Estava confirmada o que viria a ser uma das maiores oportunidades que eu poderia ter para apresentar a minha experiência pessoalmente e ver tantas outras, de médicos, educadores, especialistas e pessoas com diabetes.





O Congresso foi um divisor de águas. Aqueles dias que eu passei ouvindo tantas histórias, tantos depoimentos e conhecendo pessoas que atuam diretamente com o diabetes, fossem pacientes ou profissionais de saúde, ampliaram ainda mais minha visão de que esta condição deve ser encarada com a seriedade que requer - sim, trata-se de uma doença crônica que se não for cuidada pode ser mesmo um grande problema!, mas que o diagnóstico não significa que a vida tem que parar e girar somente em torno de furos no dedinho e cálculos de doses de insulina. 







As ferramentas para manter um bom controle e o docinho em dia devem ser usadas e vistas como algo positivo para que a gente não tenha que abrir mão do que gosta.

O Diabetes Mellitus pede cuidados específicos, mas é gerenciável e, quando bem cuidado, nos traz inclusive uma melhor qualidade de vida.

Sigo tocando meu tamborim pelos carnavais do Rio...
...viajando, explorando e me aventurando pelas maravilhas do Brasil e do mundo e estudando e me empenhando na educação em diabetes.

Este ano participei como observadora do Curso Educando Educadores, coordenado pela SBD e ADJ. Mais uma vez, trocar experiência com pessoas que atuam em diferentes áreas da saúde, mas com o diabetes como ponto comum, foi inspirador.

Na minha opinião, essa é a base da fórmula que permite que a gente não deixe que nada interfira no nosso caminho. 

Pela campanha Identiarte, fui selecionada para gravar na pele o azul que marca o comprometimento com a minha saúde e com a busca sempre por uma vida leve.

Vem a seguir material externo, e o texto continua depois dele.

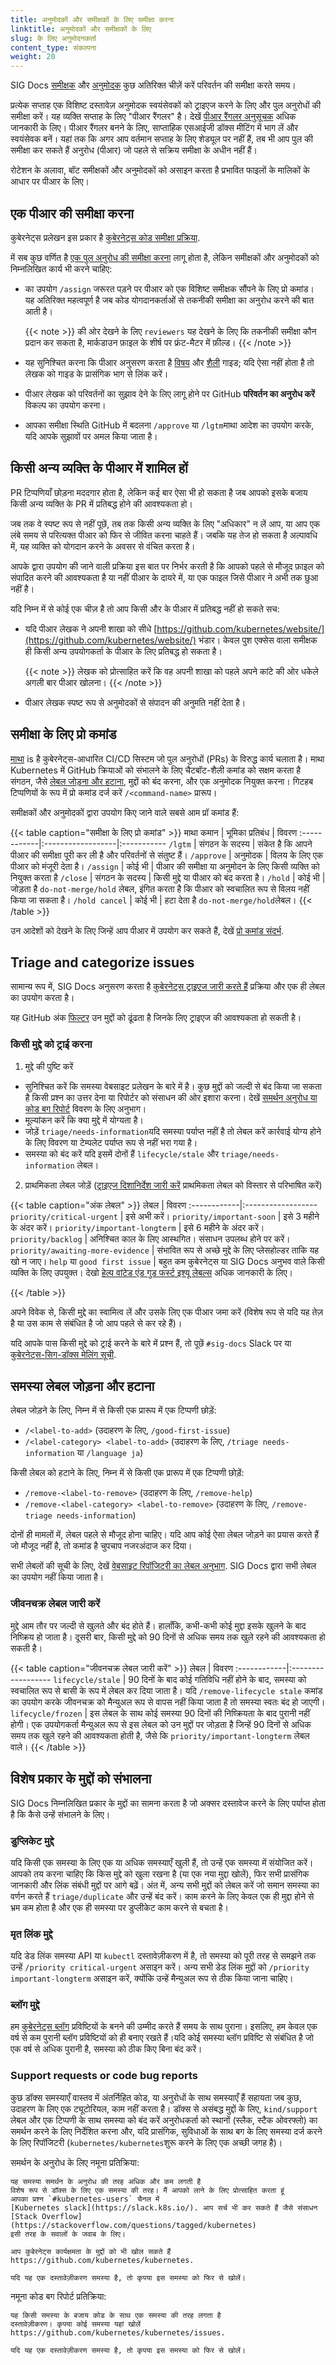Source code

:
 ```yaml
---
title: अनुमोदकों और समीक्षकों के लिए समीक्षा करना
linktitle: अनुमोदकों और समीक्षकों के लिए
slug: के लिए अनुमोदनकर्ता
content_type: संकल्पना
weight: 20
---
```


<!-- अवलोकन -->

SIG Docs [समीक्षक](/docs/contribute/participate/#reviewers) और
[अनुमोदक](/docs/contribute/participate/#approvers) कुछ अतिरिक्त चीज़ें करें
परिवर्तन की समीक्षा करते समय।

प्रत्येक सप्ताह एक विशिष्ट दस्तावेज़ अनुमोदक स्वयंसेवकों को ट्राइएज करने के लिए और पुल अनुरोधों की समीक्षा करें। यह व्यक्ति सप्ताह के लिए "पीआर रैंगलर" है। देखें [पीआर रैंगलर अनुसूचक](https://github.com/kubernetes/website/wiki/PR-Wranglers) अधिक जानकारी के लिए। पीआर रैंगलर बनने के लिए, साप्ताहिक एसआईजी डॉक्स मीटिंग में भाग लें और स्वयंसेवक बनें। यहां तक कि अगर आप वर्तमान सप्ताह के लिए शेड्यूल पर नहीं हैं, तब भी आप पुल की समीक्षा कर सकते हैं अनुरोध (पीआर) जो पहले से सक्रिय समीक्षा के अधीन नहीं हैं।


रोटेशन के अलावा, बॉट समीक्षकों और अनुमोदकों को असाइन करता है प्रभावित फाइलों के मालिकों के आधार पर पीआर के लिए।

<!-- body -->

## एक पीआर की समीक्षा करना

कुबेरनेट्स प्रलेखन इस प्रकार है [कुबेरनेट्स कोड समीक्षा प्रक्रिया](https://github.com/kubernetes/community/blob/master/contributors/guide/owners.md#the-code-review-process).

में सब कुछ वर्णित है [एक पुल अनुरोध की समीक्षा करना](/docs/contribute/review/reviewing-prs) लागू होता है, लेकिन समीक्षकों और अनुमोदकों को निम्नलिखित कार्य भी करने चाहिए:

- का उपयोग `/assign` जरूरत पड़ने पर पीआर को एक विशिष्ट समीक्षक सौंपने के लिए प्रो कमांड। यह अतिरिक्त महत्वपूर्ण है जब कोड योगदानकर्ताओं से तकनीकी समीक्षा का अनुरोध करने की बात आती है।

  {{< note >}}
  की ओर देखने के लिए `reviewers` यह देखने के लिए कि तकनीकी समीक्षा कौन प्रदान कर सकता है, मार्कडाउन फ़ाइल के शीर्ष पर फ्रंट-मैटर में फ़ील्ड।
  {{< /note >}}

- यह सुनिश्चित करना कि पीआर अनुसरण करता है [विषय](/docs/contribute/style/content-guide/) और [शैली](/docs/contribute/style/style-guide/) गाइड; यदि ऐसा नहीं होता है तो लेखक को गाइड के प्रासंगिक भाग से लिंक करें।
- पीआर लेखक को परिवर्तनों का सुझाव देने के लिए लागू होने पर GitHub **परिवर्तन का अनुरोध करें** विकल्प का उपयोग करना।
- आपका समीक्षा स्थिति GitHub में बदलना `/approve` या `/lgtm`माथा आदेश 
का उपयोग करके, यदि आपके सुझावों पर अमल किया जाता है।

## किसी अन्य व्यक्ति के पीआर में शामिल हों

PR टिप्पणियाँ छोड़ना मददगार होता है, लेकिन कई बार ऐसा भी हो सकता है जब आपको इसके बजाय किसी अन्य व्यक्ति के PR में प्रतिबद्ध होने की आवश्यकता हो।

जब तक वे स्पष्ट रूप से नहीं पूछें, तब तक किसी अन्य व्यक्ति के लिए "अधिकार" न लें आप, या आप एक लंबे समय से परित्यक्त पीआर को फिर से जीवित करना चाहते हैं। जबकि यह तेज हो सकता है अल्पावधि में, यह व्यक्ति को योगदान करने के अवसर से वंचित करता है।

आपके द्वारा उपयोग की जाने वाली प्रक्रिया इस बात पर निर्भर करती है कि आपको पहले से मौजूद फ़ाइल को संपादित करने की आवश्यकता है या नहीं पीआर के दायरे में, या एक फाइल जिसे पीआर ने अभी तक छुआ नहीं है।


यदि निम्न में से कोई एक चीज़ है तो आप किसी और के पीआर में प्रतिबद्ध नहीं हो सकते सच:

- यदि पीआर लेखक ने अपनी शाखा को सीधे
  [https://github.com/kubernetes/website/](https://github.com/kubernetes/website/) भंडार। केवल पुश एक्सेस वाला समीक्षक ही किसी अन्य उपयोगकर्ता के पीआर के लिए प्रतिबद्ध हो सकता है।

  {{< note >}}
  लेखक को प्रोत्साहित करें कि वह अपनी शाखा को पहले अपने कांटे की ओर धकेले
  अगली बार पीआर खोलना।
  {{< /note >}}

- पीआर लेखक स्पष्ट रूप से अनुमोदकों से संपादन की अनुमति नहीं देता है।

## समीक्षा के लिए प्रो कमांड

[माथा](https://github.com/kubernetes/test-infra/blob/master/prow/README.md) is
है कुबेरनेट्स-आधारित CI/CD सिस्टम जो पुल अनुरोधों (PRs) के विरुद्ध कार्य चलाता है।
माथा
Kubernetes में GitHub क्रियाओं को संभालने के लिए चैटबॉट-शैली कमांड को सक्षम करता है संगठन, जैसे [लेबल जोड़ना और हटाना](#adding-and-removing-issue-labels), मुद्दों को बंद करना, और एक अनुमोदक नियुक्त करना। गिटहब टिप्पणियों के रूप में प्रो कमांड दर्ज करें `/<command-name>` प्रारूप।

समीक्षकों और अनुमोदकों द्वारा उपयोग किए जाने वाले सबसे आम प्रॉ कमांड हैं:

{{< table caption="समीक्षा के लिए प्रो कमांड" >}}
माथा कमान | भूमिका प्रतिबंध | विवरण
:------------|:------------------|:-----------
`/lgtm` | संगठन के सदस्य | संकेत है कि आपने पीआर की समीक्षा पूरी कर ली है और परिवर्तनों से संतुष्ट हैं।
`/approve` | अनुमोदक | विलय के लिए एक पीआर को मंजूरी देता है।
`/assign` | कोई भी | पीआर की समीक्षा या अनुमोदन के लिए किसी व्यक्ति को नियुक्त करता है
`/close` | संगठन के सदस्य | किसी मुद्दे या पीआर को बंद करता है।
`/hold` | कोई भी | जोड़ता है `do-not-merge/hold` लेबल, इंगित करता है कि पीआर को स्वचालित रूप से विलय नहीं किया जा सकता है।
`/hold cancel` | कोई भी | हटा देता है `do-not-merge/hold`लेबल।
{{< /table >}}

उन आदेशों को देखने के लिए जिन्हें आप पीआर में उपयोग कर सकते हैं, देखें
[प्रो कमांड संदर्भ](https://prow.k8s.io/command-help?repo=kubernetes%2Fwebsite).

## Triage and categorize issues


सामान्य रूप में, SIG Docs अनुसरण करता है [कुबेरनेट्स ट्राइएज जारी करते हैं](https://github.com/kubernetes/community/blob/master/contributors/guide/issue-triage.md) प्रक्रिया और एक ही लेबल का उपयोग करता है।


यह GitHub अंक [फिल्टर](https://github.com/kubernetes/website/issues?q=is%3Aissue+is%3Aopen+-label%3Apriority%2Fbacklog+-label%3Apriority%2Fimportant-longterm+-label%3Apriority%2Fimportant-soon+-label%3Atriage%2Fneeds-information+-label%3Atriage%2Fsupport+sort%3Acreated-asc)
उन मुद्दों को ढूंढता है जिनके लिए ट्राइएज की आवश्यकता हो सकती है।

### किसी मुद्दे को ट्राई करना

1. मुद्दे की पुष्टि करें
  - सुनिश्चित करें कि समस्या वेबसाइट प्रलेखन के बारे में है। कुछ मुद्दों को  जल्दी से बंद किया जा सकता है
    किसी प्रश्न का उत्तर देना या रिपोर्टर को संसाधन की ओर इशारा करना। देखें
    [समर्थन अनुरोध या कोड बग रिपोर्ट](#support-requests-or-code-bug-reports) विवरण के लिए अनुभाग।
  - मूल्यांकन करें कि क्या मुद्दे में योग्यता है।
  - जोड़ें `triage/needs-information`यदि समस्या पर्याप्त नहीं है तो लेबल करें
    कार्रवाई योग्य होने के लिए विवरण या टेम्पलेट पर्याप्त रूप से नहीं भरा गया है।
  - समस्या को बंद करें यदि इसमें दोनों हैं `lifecycle/stale` और `triage/needs-information` लेबल।

2. प्राथमिकता लेबल जोड़ें ([ट्राइएज दिशानिर्देश जारी करें](https://github.com/kubernetes/community/blob/master/contributors/guide/issue-triage.md#define-priority) प्राथमिकता लेबल को विस्तार से परिभाषित करें)

  {{< table caption="अंक लेबल" >}}
  लेबल | विवरण
  :------------|:------------------
  `priority/critical-urgent` | इसे अभी करें।
  `priority/important-soon` | इसे 3 महीने के अंदर करें।
  `priority/important-longterm` | इसे 6 महीने के अंदर करें।
  `priority/backlog` | अनिश्चित काल के लिए आस्थगित। संसाधन उपलब्ध होने पर करें।
  `priority/awaiting-more-evidence` | संभावित रूप से अच्छे मुद्दे के लिए प्लेसहोल्डर ताकि यह खो न जाए।
  `help` या `good first issue` | बहुत कम कुबेरनेट्स या SIG Docs अनुभव वाले किसी व्यक्ति के लिए उपयुक्त। देखो [हेल्प वांटेड एंड गुड फर्स्ट इश्यू लेबल्स](https://kubernetes.dev/docs/guide/help-wanted/) अधिक जानकारी के लिए।

  {{< /table >}}

  अपने विवेक से, किसी मुद्दे का स्वामित्व लें और उसके लिए एक पीआर जमा करें
  (विशेष रूप से यदि यह तेज़ है या उस काम से संबंधित है जो आप पहले से कर रहे हैं)।

यदि आपके पास किसी मुद्दे को ट्राई करने के बारे में प्रश्न हैं, तो पूछें `#sig-docs` Slack पर या [कुबेरनेट्स-सिग-डॉक्स मेलिंग सूची](https://groups.google.com/forum/#!forum/kubernetes-sig-docs).

## समस्या लेबल जोड़ना और हटाना

लेबल जोड़ने के लिए, निम्न में से किसी एक प्रारूप में एक टिप्पणी छोड़ें:

- `/<label-to-add>` (उदाहरण के लिए, `/good-first-issue`)
- `/<label-category> <label-to-add>` (उदाहरण के लिए, `/triage needs-information` या `/language ja`)

किसी लेबल को हटाने के लिए, निम्न में से किसी एक प्रारूप में एक टिप्पणी छोड़ें:

- `/remove-<label-to-remove>` (उदाहरण के लिए, `/remove-help`)
- `/remove-<label-category> <label-to-remove>` (उदाहरण के लिए, `/remove-triage needs-information`)

दोनों ही मामलों में, लेबल पहले से मौजूद होना चाहिए। यदि आप कोई ऐसा लेबल जोड़ने का प्रयास करते हैं जो मौजूद नहीं है, तो कमांड है
चुपचाप नजरअंदाज कर दिया।

सभी लेबलों की सूची के लिए, देखें [वेबसाइट रिपॉजिटरी का लेबल अनुभाग](https://github.com/kubernetes/website/labels). SIG Docs द्वारा सभी लेबल का उपयोग नहीं किया जाता है।

### जीवनचक्र लेबल जारी करें
मुद्दे आम तौर पर जल्दी से खुलते और बंद होते हैं।
हालाँकि, कभी-कभी कोई मुद्दा इसके खुलने के बाद निष्क्रिय हो जाता है।
दूसरी बार, किसी मुद्दे को 90 दिनों से अधिक समय तक खुले रहने की आवश्यकता हो सकती है।

{{< table caption="जीवनचक्र लेबल जारी करें" >}}
लेबल | विवरण
:------------|:------------------
`lifecycle/stale` | 90 दिनों के बाद कोई गतिविधि नहीं होने के बाद, समस्या को स्वचालित रूप से बासी के रूप में लेबल कर दिया जाता है। यदि `/remove-lifecycle stale` कमांड का उपयोग करके जीवनचक्र को मैन्युअल रूप से वापस नहीं किया जाता है तो समस्या स्वतः बंद हो जाएगी।
`lifecycle/frozen` | इस लेबल के साथ कोई समस्या 90 दिनों की निष्क्रियता के बाद पुरानी नहीं होगी। एक उपयोगकर्ता मैन्युअल रूप से इस लेबल को उन मुद्दों पर जोड़ता है जिन्हें 90 दिनों से अधिक समय तक खुले रहने की आवश्यकता होती है, जैसे कि `priority/important-longterm` लेबल वाले।
{{< /table >}}

## विशेष प्रकार के मुद्दों को संभालना

SIG Docs निम्नलिखित प्रकार के मुद्दों का सामना करता है जो अक्सर दस्तावेज करने के लिए पर्याप्त होता है कि कैसे उन्हें संभालने के लिए।

### डुप्लिकेट मुद्दे

यदि किसी एक समस्या के लिए एक या अधिक समस्याएँ खुली हैं, तो उन्हें एक समस्या में संयोजित करें।
आपको तय करना चाहिए कि किस मुद्दे को खुला रखना है (या
एक नया मुद्दा खोलें), फिर सभी प्रासंगिक जानकारी और लिंक संबंधी मुद्दों पर आगे बढ़ें।
अंत में, अन्य सभी मुद्दों को लेबल करें जो समान समस्या का वर्णन करते हैं `triage/duplicate` और उन्हें बंद करें। काम करने के लिए केवल एक ही मुद्दा होने से भ्रम कम होता है
और एक ही समस्या पर डुप्लीकेट काम करने से बचता है।

### मृत लिंक मुद्दे

यदि डेड लिंक समस्या API या `kubectl` दस्तावेज़ीकरण में है, तो समस्या को पूरी तरह से समझने तक उन्हें `/priority critical-urgent` असाइन करें। अन्य सभी डेड लिंक मुद्दों को `/priority important-longterm` असाइन करें, क्योंकि उन्हें मैन्युअल रूप से ठीक किया जाना चाहिए।

### ब्लॉग मुद्दे

हम [कुबेरनेट्स ब्लॉग](/blog/) प्रविष्टियों के बनने की उम्मीद करते हैं
समय के साथ पुराना। इसलिए, हम केवल एक वर्ष से कम पुरानी ब्लॉग प्रविष्टियों को ही बनाए रखते हैं।यदि कोई समस्या ब्लॉग प्रविष्टि से संबंधित है जो एक वर्ष से अधिक पुरानी है, समस्या को ठीक किए बिना बंद करें।

### Support requests or code bug reports

कुछ डॉक्स समस्याएँ वास्तव में अंतर्निहित कोड, या अनुरोधों के साथ समस्याएँ हैं
सहायता जब कुछ, उदाहरण के लिए एक ट्यूटोरियल, काम नहीं करता है।
डॉक्स से असंबद्ध मुद्दों के लिए, `kind/support` लेबल और एक टिप्पणी के साथ समस्या को बंद करें अनुरोधकर्ता को स्थानों (स्लैक, स्टैक ओवरफ्लो) का समर्थन करने के लिए निर्देशित करना और, यदि प्रासंगिक, सुविधाओं के साथ बग के लिए समस्या दर्ज करने के लिए रिपॉजिटरी (`kubernetes/kubernetes`शुरू करने के लिए एक अच्छी जगह है)।

समर्थन के अनुरोध के लिए नमूना प्रतिक्रिया:

```none
यह समस्या समर्थन के अनुरोध की तरह अधिक और कम लगती है
विशेष रूप से डॉक्स के लिए एक समस्या की तरह। मैं आपको लाने के लिए प्रोत्साहित करता हूं
आपका प्रश्न `#kubernetes-users` चैनल में
[Kubernetes slack](https://slack.k8s.io/). आप सर्च भी कर सकते हैं जैसे संसाधन
[Stack Overflow](https://stackoverflow.com/questions/tagged/kubernetes)
इसी तरह के सवालों के जवाब के लिए।

आप कुबेरनेट्स कार्यक्षमता के मुद्दों को भी खोल सकते हैं
https://github.com/kubernetes/kubernetes.

यदि यह एक दस्तावेज़ीकरण समस्या है, तो कृपया इस समस्या को फिर से खोलें।
```

नमूना कोड बग रिपोर्ट प्रतिक्रिया:

```none
यह किसी समस्या के बजाय कोड के साथ एक समस्या की तरह लगता है
दस्तावेज़ीकरण। कृपया कोई समस्या यहां खोलें
https://github.com/kubernetes/kubernetes/issues.

यदि यह एक दस्तावेज़ीकरण समस्या है, तो कृपया इस समस्या को फिर से खोलें।
```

Sem qualquer dúvida afirmo que quanto mais conhecimento tivermos, mais fácil vai ser o comprometimento com o tratamento. 
Até aqui, sigo por seis anos e meio sem qualquer complicação.

Opte por viver bem. 
A adesão ao tratamento não é, de maneira alguma, um obstáculo ou um fator limitador. Ao contrário, é uma maneira de seguir plenamente pelo que dá prazer!